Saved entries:
—————
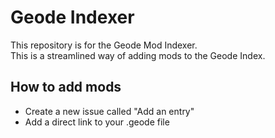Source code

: # Geode Indexer

This repository is for the Geode Mod Indexer. \
This is a streamlined way of adding mods to the Geode Index.

## How to add mods  
* Create a new issue called "Add an entry"
* Add a direct link to your .geode file
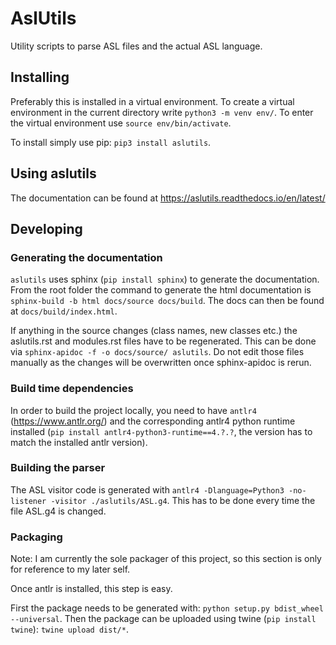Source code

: # AslUtils

Utility scripts to parse ASL files and the actual ASL language.

## Installing

Preferably this is installed in a virtual environment. To create a virtual environment in the current directory write `python3 -m venv env/`. To enter the virtual environment use `source env/bin/activate`.

To install simply use pip: `pip3 install aslutils`.

## Using aslutils

The documentation can be found at <https://aslutils.readthedocs.io/en/latest/>

## Developing

### Generating the documentation

`aslutils` uses sphinx (`pip install sphinx`) to generate the documentation. From the root folder the command to generate the html documentation is `sphinx-build -b html docs/source docs/build`. The docs can then be found at `docs/build/index.html`.

If anything in the source changes (class names, new classes etc.) the aslutils.rst and modules.rst files have to be regenerated. This can be done via `sphinx-apidoc -f -o docs/source/ aslutils`. Do not edit those files manually as the changes will be overwritten once sphinx-apidoc is rerun.

### Build time dependencies

In order to build the project locally, you need to have `antlr4` (<https://www.antlr.org/>) and the corresponding antlr4 python runtime installed (`pip install antlr4-python3-runtime==4.?.?`, the version has to match the installed antlr version).

### Building the parser

The ASL visitor code is generated with `antlr4 -Dlanguage=Python3 -no-listener -visitor ./aslutils/ASL.g4`. This has to be done every time the file ASL.g4 is changed.

### Packaging

Note: I am currently the sole packager of this project, so this section is only for reference to my later self.

Once antlr is installed, this step is easy.

First the package needs to be generated with: `python setup.py bdist_wheel --universal`. Then the package can be uploaded using twine (`pip install twine`): `twine upload dist/*`.
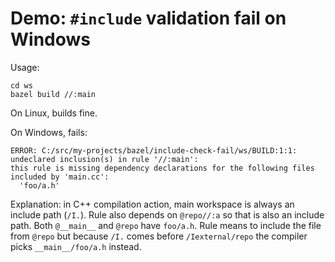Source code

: # Demo: `#include` validation fail on Windows

Usage:

    cd ws
    bazel build //:main

On Linux, builds fine.

On Windows, fails:

    ERROR: C:/src/my-projects/bazel/include-check-fail/ws/BUILD:1:1: undeclared inclusion(s) in rule '//:main':
    this rule is missing dependency declarations for the following files included by 'main.cc':
      'foo/a.h'

Explanation: in C++ compilation action, main workspace is always an include path (`/I.`). Rule also
depends on `@repo//:a` so that is also an include path. Both `@__main__` and `@repo` have `foo/a.h`.
Rule means to include the file from `@repo` but because `/I.` comes before `/Iexternal/repo` the
compiler picks `__main__/foo/a.h` instead.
—————
ASSIGNMENT. Output the data exactly. Leave every picture out.

WRITTEN RESPONSE.
Source code

: # Geode Indexer

This repository is for the Geode Mod Indexer. \
This is a streamlined way of adding mods to the Geode Index.

## How to add mods  
* Create a new issue called "Add an entry"
* Add a direct link to your .geode file
Source code

: # AslUtils

Utility scripts to parse ASL files and the actual ASL language.

## Installing

Preferably this is installed in a virtual environment. To create a virtual environment in the current directory write `python3 -m venv env/`. To enter the virtual environment use `source env/bin/activate`.

To install simply use pip: `pip3 install aslutils`.

## Using aslutils

The documentation can be found at <https://aslutils.readthedocs.io/en/latest/>

## Developing

### Generating the documentation

`aslutils` uses sphinx (`pip install sphinx`) to generate the documentation. From the root folder the command to generate the html documentation is `sphinx-build -b html docs/source docs/build`. The docs can then be found at `docs/build/index.html`.

If anything in the source changes (class names, new classes etc.) the aslutils.rst and modules.rst files have to be regenerated. This can be done via `sphinx-apidoc -f -o docs/source/ aslutils`. Do not edit those files manually as the changes will be overwritten once sphinx-apidoc is rerun.

### Build time dependencies

In order to build the project locally, you need to have `antlr4` (<https://www.antlr.org/>) and the corresponding antlr4 python runtime installed (`pip install antlr4-python3-runtime==4.?.?`, the version has to match the installed antlr version).

### Building the parser

The ASL visitor code is generated with `antlr4 -Dlanguage=Python3 -no-listener -visitor ./aslutils/ASL.g4`. This has to be done every time the file ASL.g4 is changed.

### Packaging

Note: I am currently the sole packager of this project, so this section is only for reference to my later self.

Once antlr is installed, this step is easy.

First the package needs to be generated with: `python setup.py bdist_wheel --universal`. Then the package can be uploaded using twine (`pip install twine`): `twine upload dist/*`.
Source code

: # Demo: `#include` validation fail on Windows

Usage:

    cd ws
    bazel build //:main

On Linux, builds fine.

On Windows, fails:

    ERROR: C:/src/my-projects/bazel/include-check-fail/ws/BUILD:1:1: undeclared inclusion(s) in rule '//:main':
    this rule is missing dependency declarations for the following files included by 'main.cc':
      'foo/a.h'

Explanation: in C++ compilation action, main workspace is always an include path (`/I.`). Rule also
depends on `@repo//:a` so that is also an include path. Both `@__main__` and `@repo` have `foo/a.h`.
Rule means to include the file from `@repo` but because `/I.` comes before `/Iexternal/repo` the
compiler picks `__main__/foo/a.h` instead.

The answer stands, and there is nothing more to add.